It’s a cliché that failure is often the best teacher. But that goes for journalism, too – that is, nothing so clearly clarifies the rules of narrative journalism so much as rule-breaking can. By “rule breaking,” though, I mean two very different things. First, there are those moments of a breakdown in reporting or editing, when a writer transgresses the taboos of journalism and, by doing so, shows where the boundaries are. Janet Malcolm’s The Journalist and the Murderer, which deals with ethical conundrums around “subject relations” and around writing a nonfiction story itself, is a great introduction to this tricky subject. (I also share my own views on Malcolm’s book on this site.)
Sometimes, though, it can seem that Malcolm’s case (about Joe McGinnis) is an exception. Yet the often-unacknowledged truth is that those “boundaries” or ethical rules or reporting are everywhere, but they’re often invisible or unstated–and many can assume that readers and/or students know them, or can pick them up just by reading the work of successful reporters over and over again. I actually think the opposite is true: for instance, if you want to know the rules of fact-checking and verification common to the trade’s best reporting, read the Columbia Journalism Review coverage of the famous reporting fiasco regarding accusations of rape at the University of Virginia. By doing that, you see where reporters and editors can fall down on the job, and thus what–in the best of situations–is expected of them.

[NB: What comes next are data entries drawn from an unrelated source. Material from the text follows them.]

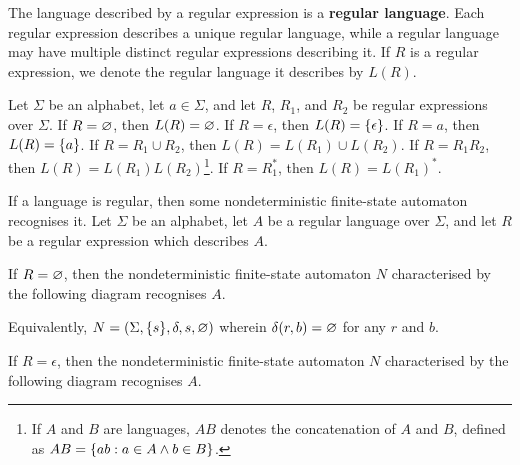 The language described by a regular expression is a {\bf regular language}. Each
regular expression describes a unique regular language, while a regular language
may have multiple distinct regular expressions describing it. If \(R\) is a
regular expression, we denote the regular language it describes by \(L(R)\).

Let \(\Sigma\) be an alphabet, let \(a \in \Sigma\), and let \(R\), \(R_1\), and
\(R_2\) be regular expressions over \(\Sigma\). If \(R = \varnothing\), then \(L(R) =
\varnothing\). If \(R = \epsilon\), then \(L(R) = \{\epsilon\}\). If \(R = a\), then
\(L(R) = \{a\}\). If \(R = R_1 \cup R_2\), then \(L(R) = L(R_1) \cup L(R_2)\).
If \(R = R_1 R_2\), then \(L(R) = L(R_1) L(R_2)\)\footnote{If \(A\) and \(B\)
are languages, \(A B\) denotes the concatenation of \(A\) and \(B\), defined
as \(A B = \{a b : a \in A \land b \in B\}\).}. If \(R = R_1^*\), then \(L(R) =
L(R_1)^*\).

\Blm
    \label{lem1}
    If a language is regular, then some nondeterministic finite-state automaton
    recognises it.
\Elm
\Bpr
    Let \(\Sigma\) be an alphabet, let \(A\) be a regular language over
    \(\Sigma\), and let \(R\) be a regular expression which describes \(A\).

    If \(R = \varnothing\), then the nondeterministic finite-state automaton \(N\)
    characterised by the following diagram recognises \(A\).
    \begin{figure}[!h]
        \centering
    \end{figure}

    \noindent Equivalently, \(N = (\Sigma, \{s\}, \delta, s, \varnothing)\) wherein
    \(\delta(r, b) = \varnothing\) for any \(r\) and \(b\).

    If \(R = \epsilon\), then the nondeterministic finite-state automaton \(N\)
    characterised by the following diagram recognises \(A\).
    \begin{figure}[!h]
        \centering
    \end{figure}


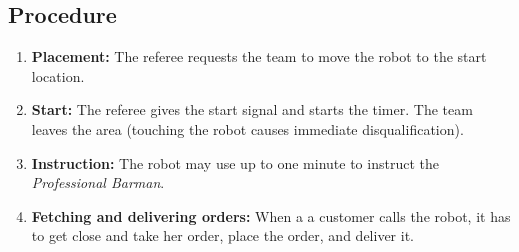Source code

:\subsection*{Procedure}
\begin{enumerate}[nosep]
	\item \textbf{Placement:} The referee requests the team to move the robot to the start location.
	\item \textbf{Start:} The referee gives the start signal and starts the timer. The team leaves the area (touching the robot causes immediate disqualification).
	\item \textbf{Instruction:} The robot may use up to one minute to instruct the \textit{Professional Barman}.
	\item \textbf{Fetching and delivering orders:} When a a customer calls the robot, it has to get close and take her order, place the order, and deliver it.
\end{enumerate}


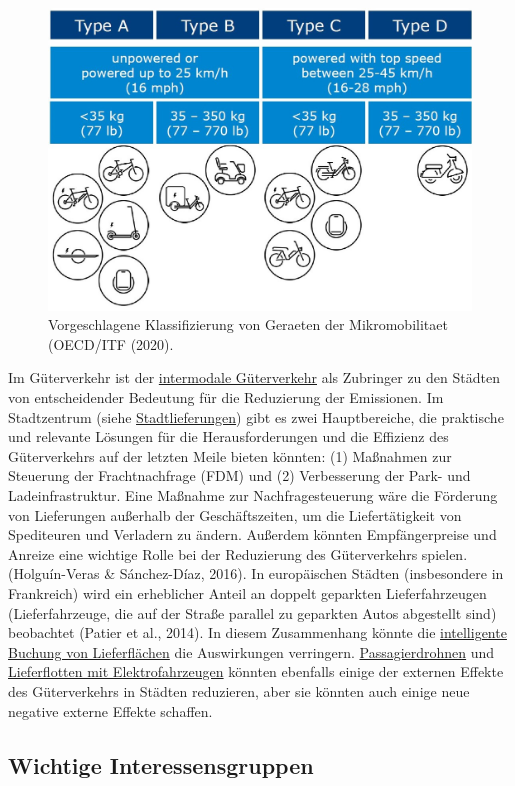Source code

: \documentclass[
]{book}
\begin{document}
\begin{figure}
\includegraphics[width=0.5\linewidth]{image/micromobility_classes} \caption{Vorgeschlagene Klassifizierung von Geraeten der Mikromobilitaet (OECD/ITF (2020).}\label{fig:unnamed-chunk-24}
\end{figure}

Im Güterverkehr ist der \protect\hyperlink{intermodal_freight}{intermodale Güterverkehr} als Zubringer zu den Städten von entscheidender Bedeutung für die Reduzierung der Emissionen. Im Stadtzentrum (siehe \protect\hyperlink{urban_delivery}{Stadtlieferungen}) gibt es zwei Hauptbereiche, die praktische und relevante Lösungen für die Herausforderungen und die Effizienz des Güterverkehrs auf der letzten Meile bieten könnten: (1) Maßnahmen zur Steuerung der Frachtnachfrage (FDM) und (2) Verbesserung der Park- und Ladeinfrastruktur. Eine Maßnahme zur Nachfragesteuerung wäre die Förderung von Lieferungen außerhalb der Geschäftszeiten, um die Liefertätigkeit von Spediteuren und Verladern zu ändern. Außerdem könnten Empfängerpreise und Anreize eine wichtige Rolle bei der Reduzierung des Güterverkehrs spielen. (Holguín-Veras \& Sánchez-Díaz, 2016). In europäischen Städten (insbesondere in Frankreich) wird ein erheblicher Anteil an doppelt geparkten Lieferfahrzeugen (Lieferfahrzeuge, die auf der Straße parallel zu geparkten Autos abgestellt sind) beobachtet (Patier et al., 2014). In diesem Zusammenhang könnte die \protect\hyperlink{space_book}{intelligente Buchung von Lieferflächen} die Auswirkungen verringern. \protect\hyperlink{passenger_drones}{Passagierdrohnen} und \protect\hyperlink{electric_delivery_fleets}{Lieferflotten mit Elektrofahrzeugen} könnten ebenfalls einige der externen Effekte des Güterverkehrs in Städten reduzieren, aber sie könnten auch einige neue negative externe Effekte schaffen.

\hypertarget{wichtige-interessensgruppen-22}{%
\subsection*{Wichtige Interessensgruppen}\label{wichtige-interessensgruppen-22}}
\end{document}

But in the second sense of rule-breaking I mean narrative journalism that approaches parody – that is, those rare moments when a narrative journalist does something so “over the top” or well that it becomes funny, and in that way shows us the conventions of the form they’re using. Two great examples of this effect are Susan Orleans’ famous essays, “Show Dog” and “The American Man, Age 10.” Because Orlean does these “profiles” so “straight”–that is, with a kind of deadpan execution of all the implicit rules of her form–we might not think of them as “parody” at all. But that’s my point here: what both of these tales do beautifully is to show us that we already implicitly knew what many of the rules of the profile or celebrity profile customarily are, and what becomes funny is who or what they are applied to. Neither of Orleans’ essays’ “fail,” of course, in the conventional sense–far from it. But they do “show up” and satirize the expectations of the profile genre we carry with us. It’s a way of learning, you might say, what you do already know.